Cassie
Dear Cassie,
Cousin Matthew, you say? Interesting. (Is he bald, too?)
Thank you for handling the packages for me. You are correct; they are strange. Hopefully there will not be any more of them.
I am glad you approve of my reading selections. I do not care much for the focus on romance, but I find reading stories set in the early nineteenth century comforting. I guess you could say they remind me of home.
FJF
I reread his most recent note, as amused by his defense of his Regency romances as I was disappointed in his lack of a more concrete explanation for the packages he’d been getting.
Because those packages . . .
Well.
They were truly something else.
He’d gotten six of them since I’d moved in. They all had the same return address—the sender was an E.J., from New York—written in an ornate, flowery cursive that reminded me a lot of Frederick’s pretty handwriting but for the fact that it was always written in blood-red ink.
The packages came in different sizes and shapes, each wrapped in a hideous floral wrapping paper that reminded me of the decor in my grandmother’s Florida condo. Some of the packages emitted strange smells. One of them appeared to have smoke coming out of it. I swore I could hear actual hissing coming from another.

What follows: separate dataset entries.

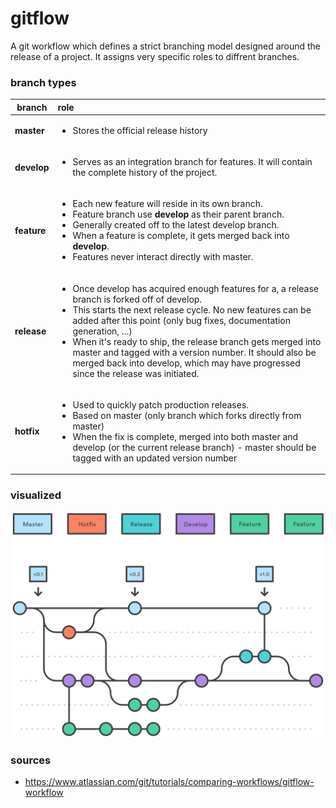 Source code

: # gitflow

A git workflow which defines a strict branching model designed around the release of a project. It assigns very specific roles to diffrent branches.

### branch types
| branch |role|
|---|:---|
| **master** | <ul><li>Stores the official release history</li></ul> |
| **develop** |<ul><li>Serves as an integration branch for features. It will contain the complete history of the project.</li></ul> |
| **feature** |<ul><li>Each new feature will reside in its own branch.</li> <li>Feature branch use **develop** as their parent branch.</li><li>Generally created off to the latest develop branch.</li><li>When a feature is complete, it gets merged back into **develop**.</li><li> Features never interact directly with master.</li></ul> |
| **release** |<ul><li>Once develop has acquired enough features for a, a release branch is forked off of develop.</li><li>This starts the next release cycle. No new features can be added after this point (only bug fixes, documentation generation, ...)</li><li>When it's ready to ship, the release branch gets merged into master and tagged with a version number. It should also be merged back into develop, which may have progressed since the release was initiated.</li></ul> |
| **hotfix** |<ul><li>Used to quickly patch production releases. </li><li>Based on master (only branch which forks directly from master)</li><li>When the fix is complete, merged into both master and develop (or the current release branch) - master should be tagged with an updated version number</li></ul> |

### visualized
![](./0.svg)


### sources
* https://www.atlassian.com/git/tutorials/comparing-workflows/gitflow-workflow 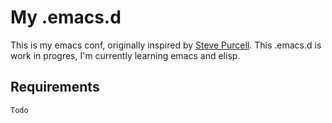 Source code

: # My .emacs.d

This is my emacs conf, originally inspired by [Steve Purcell](https://github.com/purcell/emacs.d).
This .emacs.d is work in progres,  I'm currently learning emacs and elisp.


## Requirements

    Todo
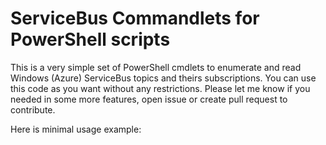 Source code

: # ServiceBus Commandlets for PowerShell scripts

This is a very simple set of PowerShell cmdlets to enumerate and read Windows (Azure) ServiceBus topics and theirs subscriptions. 
You can use this code as you want without any restrictions. Please let me know if you needed in some more features, open issue or create pull request to contribute.

Here is minimal usage example:

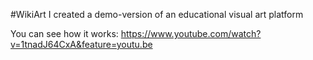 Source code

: #WikiArt
I created a demo-version of an educational visual art platform

You can see how it works:
https://www.youtube.com/watch?v=1tnadJ64CxA&feature=youtu.be

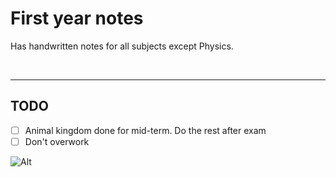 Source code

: # First year notes

Has handwritten notes for all subjects except Physics.

<br>

---

## TODO

- [ ] Animal kingdom done for mid-term. Do the rest after exam 
- [ ] Don't overwork

![Alt](https://repobeats.axiom.co/api/embed/529b470931ea1f63dd9ad0ba8577989a531b82a9.svg "Repobeats analytics image")
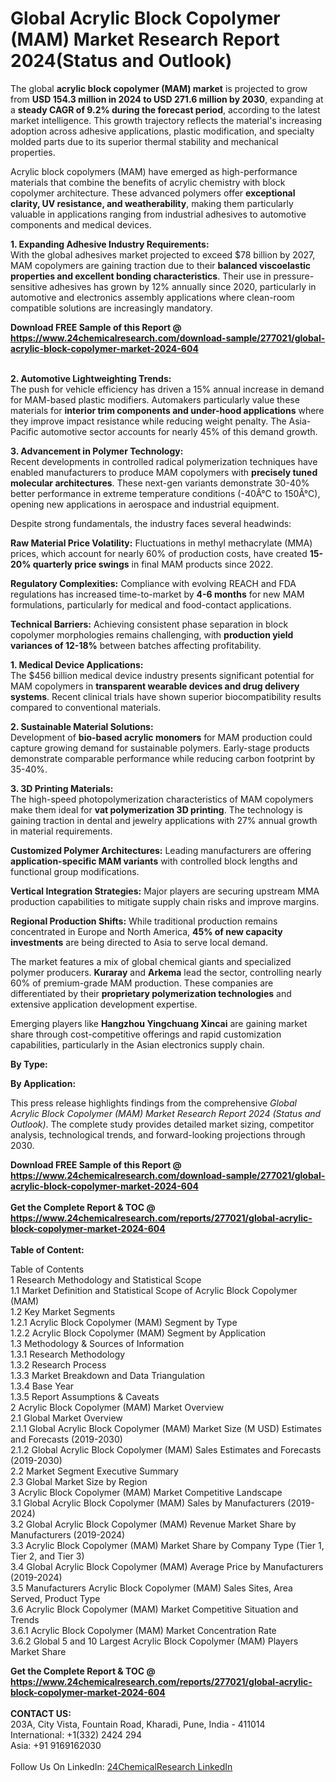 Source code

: <h1>Global Acrylic Block Copolymer (MAM) Market Research Report 2024(Status and Outlook)</h1><p>The global <strong>acrylic block copolymer (MAM) market</strong> is projected to grow from <strong>USD 154.3 million in 2024 to USD 271.6 million by 2030</strong>, expanding at a <strong>steady CAGR of 9.2% during the forecast period</strong>, according to the latest market intelligence. This growth trajectory reflects the material's increasing adoption across adhesive applications, plastic modification, and specialty molded parts due to its superior thermal stability and mechanical properties.</p><p>Acrylic block copolymers (MAM) have emerged as high-performance materials that combine the benefits of acrylic chemistry with block copolymer architecture. These advanced polymers offer <strong>exceptional clarity, UV resistance, and weatherability</strong>, making them particularly valuable in applications ranging from industrial adhesives to automotive components and medical devices.</p><p><strong>1. Expanding Adhesive Industry Requirements:</strong><br>
With the global adhesives market projected to exceed $78 billion by 2027, MAM copolymers are gaining traction due to their <strong>balanced viscoelastic properties and excellent bonding characteristics</strong>. Their use in pressure-sensitive adhesives has grown by 12% annually since 2020, particularly in automotive and electronics assembly applications where clean-room compatible solutions are increasingly mandatory.</p><div><b>Download FREE Sample of this Report @ 
            <a href="https://www.24chemicalresearch.com/download-sample/277021/global-acrylic-block-copolymer-market-2024-604">
            https://www.24chemicalresearch.com/download-sample/277021/global-acrylic-block-copolymer-market-2024-604</a></b></div><br><p><strong>2. Automotive Lightweighting Trends:</strong><br>
The push for vehicle efficiency has driven a 15% annual increase in demand for MAM-based plastic modifiers. Automakers particularly value these materials for <strong>interior trim components and under-hood applications</strong> where they improve impact resistance while reducing weight penalty. The Asia-Pacific automotive sector accounts for nearly 45% of this demand growth.</p><p><strong>3. Advancement in Polymer Technology:</strong><br>
Recent developments in controlled radical polymerization techniques have enabled manufacturers to produce MAM copolymers with <strong>precisely tuned molecular architectures</strong>. These next-gen variants demonstrate 30-40% better performance in extreme temperature conditions (-40Â°C to 150Â°C), opening new applications in aerospace and industrial equipment.</p><p>Despite strong fundamentals, the industry faces several headwinds:</p><p><strong>Raw Material Price Volatility:</strong> Fluctuations in methyl methacrylate (MMA) prices, which account for nearly 60% of production costs, have created <strong>15-20% quarterly price swings</strong> in final MAM products since 2022.</p><p><strong>Regulatory Complexities:</strong> Compliance with evolving REACH and FDA regulations has increased time-to-market by <strong>4-6 months</strong> for new MAM formulations, particularly for medical and food-contact applications.</p><p><strong>Technical Barriers:</strong> Achieving consistent phase separation in block copolymer morphologies remains challenging, with <strong>production yield variances of 12-18%</strong> between batches affecting profitability.</p><p><strong>1. Medical Device Applications:</strong><br>
The $456 billion medical device industry presents significant potential for MAM copolymers in <strong>transparent wearable devices and drug delivery systems</strong>. Recent clinical trials have shown superior biocompatibility results compared to conventional materials.</p><p><strong>2. Sustainable Material Solutions:</strong><br>
Development of <strong>bio-based acrylic monomers</strong> for MAM production could capture growing demand for sustainable polymers. Early-stage products demonstrate comparable performance while reducing carbon footprint by 35-40%.</p><p><strong>3. 3D Printing Materials:</strong><br>
The high-speed photopolymerization characteristics of MAM copolymers make them ideal for <strong>vat polymerization 3D printing</strong>. The technology is gaining traction in dental and jewelry applications with 27% annual growth in material requirements.</p><p><strong>Customized Polymer Architectures:</strong> Leading manufacturers are offering <strong>application-specific MAM variants</strong> with controlled block lengths and functional group modifications.</p><p><strong>Vertical Integration Strategies:</strong> Major players are securing upstream MMA production capabilities to mitigate supply chain risks and improve margins.</p><p><strong>Regional Production Shifts:</strong> While traditional production remains concentrated in Europe and North America, <strong>45% of new capacity investments</strong> are being directed to Asia to serve local demand.</p><p>The market features a mix of global chemical giants and specialized polymer producers. <strong>Kuraray</strong> and <strong>Arkema</strong> lead the sector, controlling nearly 60% of premium-grade MAM production. These companies are differentiated by their <strong>proprietary polymerization technologies</strong> and extensive application development expertise.</p><p>Emerging players like <strong>Hangzhou Yingchuang Xincai</strong> are gaining market share through cost-competitive offerings and rapid customization capabilities, particularly in the Asian electronics supply chain.</p><p><strong>By Type:</strong></p><p><strong>By Application:</strong></p><p>This press release highlights findings from the comprehensive <em>Global Acrylic Block Copolymer (MAM) Market Research Report 2024 (Status and Outlook)</em>. The complete study provides detailed market sizing, competitor analysis, technological trends, and forward-looking projections through 2030.</p><div><b>Download FREE Sample of this Report @ 
            <a href="https://www.24chemicalresearch.com/download-sample/277021/global-acrylic-block-copolymer-market-2024-604">
            https://www.24chemicalresearch.com/download-sample/277021/global-acrylic-block-copolymer-market-2024-604</a></b></div><br><div><b>Get the Complete Report & TOC @ 
            <a href="https://www.24chemicalresearch.com/reports/277021/global-acrylic-block-copolymer-market-2024-604">
            https://www.24chemicalresearch.com/reports/277021/global-acrylic-block-copolymer-market-2024-604</a></b></div><br>
            <b>Table of Content:</b><p>Table of Contents<br />
1 Research Methodology and Statistical Scope<br />
1.1 Market Definition and Statistical Scope of Acrylic Block Copolymer (MAM)<br />
1.2 Key Market Segments<br />
1.2.1 Acrylic Block Copolymer (MAM) Segment by Type<br />
1.2.2 Acrylic Block Copolymer (MAM) Segment by Application<br />
1.3 Methodology & Sources of Information<br />
1.3.1 Research Methodology<br />
1.3.2 Research Process<br />
1.3.3 Market Breakdown and Data Triangulation<br />
1.3.4 Base Year<br />
1.3.5 Report Assumptions & Caveats<br />
2 Acrylic Block Copolymer (MAM) Market Overview<br />
2.1 Global Market Overview<br />
2.1.1 Global Acrylic Block Copolymer (MAM) Market Size (M USD) Estimates and Forecasts (2019-2030)<br />
2.1.2 Global Acrylic Block Copolymer (MAM) Sales Estimates and Forecasts (2019-2030)<br />
2.2 Market Segment Executive Summary<br />
2.3 Global Market Size by Region<br />
3 Acrylic Block Copolymer (MAM) Market Competitive Landscape<br />
3.1 Global Acrylic Block Copolymer (MAM) Sales by Manufacturers (2019-2024)<br />
3.2 Global Acrylic Block Copolymer (MAM) Revenue Market Share by Manufacturers (2019-2024)<br />
3.3 Acrylic Block Copolymer (MAM) Market Share by Company Type (Tier 1, Tier 2, and Tier 3)<br />
3.4 Global Acrylic Block Copolymer (MAM) Average Price by Manufacturers (2019-2024)<br />
3.5 Manufacturers Acrylic Block Copolymer (MAM) Sales Sites, Area Served, Product Type<br />
3.6 Acrylic Block Copolymer (MAM) Market Competitive Situation and Trends<br />
3.6.1 Acrylic Block Copolymer (MAM) Market Concentration Rate<br />
3.6.2 Global 5 and 10 Largest Acrylic Block Copolymer (MAM) Players Market Share </p><div><b>Get the Complete Report & TOC @ 
            <a href="https://www.24chemicalresearch.com/reports/277021/global-acrylic-block-copolymer-market-2024-604">
            https://www.24chemicalresearch.com/reports/277021/global-acrylic-block-copolymer-market-2024-604</a></b></div><br><b>CONTACT US:</b><br>
            203A, City Vista, Fountain Road, Kharadi, Pune, India - 411014<br>
            International: +1(332) 2424 294<br>
            Asia: +91 9169162030 <br><br>
            Follow Us On LinkedIn: <a href="https://www.linkedin.com/company/24chemicalresearch/">24ChemicalResearch LinkedIn</a> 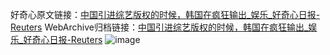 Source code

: 好奇心原文链接：[中国引进综艺版权的时候，韩国在疯狂输出_娱乐_好奇心日报-Reuters](https://www.qdaily.com/articles/5928.html)
WebArchive归档链接：[中国引进综艺版权的时候，韩国在疯狂输出_娱乐_好奇心日报-Reuters](http://web.archive.org/web/20170117144017/http://www.qdaily.com:80/articles/5928.html)
![image](http://ww3.sinaimg.cn/large/007d5XDply1g3w9aayszrj30u033gb29)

Those had to be optical illusions, I decided. There was no way the mail would deliver anything that was actually on fire. Or living snakes.
Even though those packages were addressed to Frederick, not me—and even though their contents were patently none of my business—since he hadn’t given me clarification in his notes I decided I’d ask him about them the next time we were in the same room together.
Whenever that might be.
* * *
“You’ve had a good run,” I murmured apologetically to the painting of the hunting party in my bedroom.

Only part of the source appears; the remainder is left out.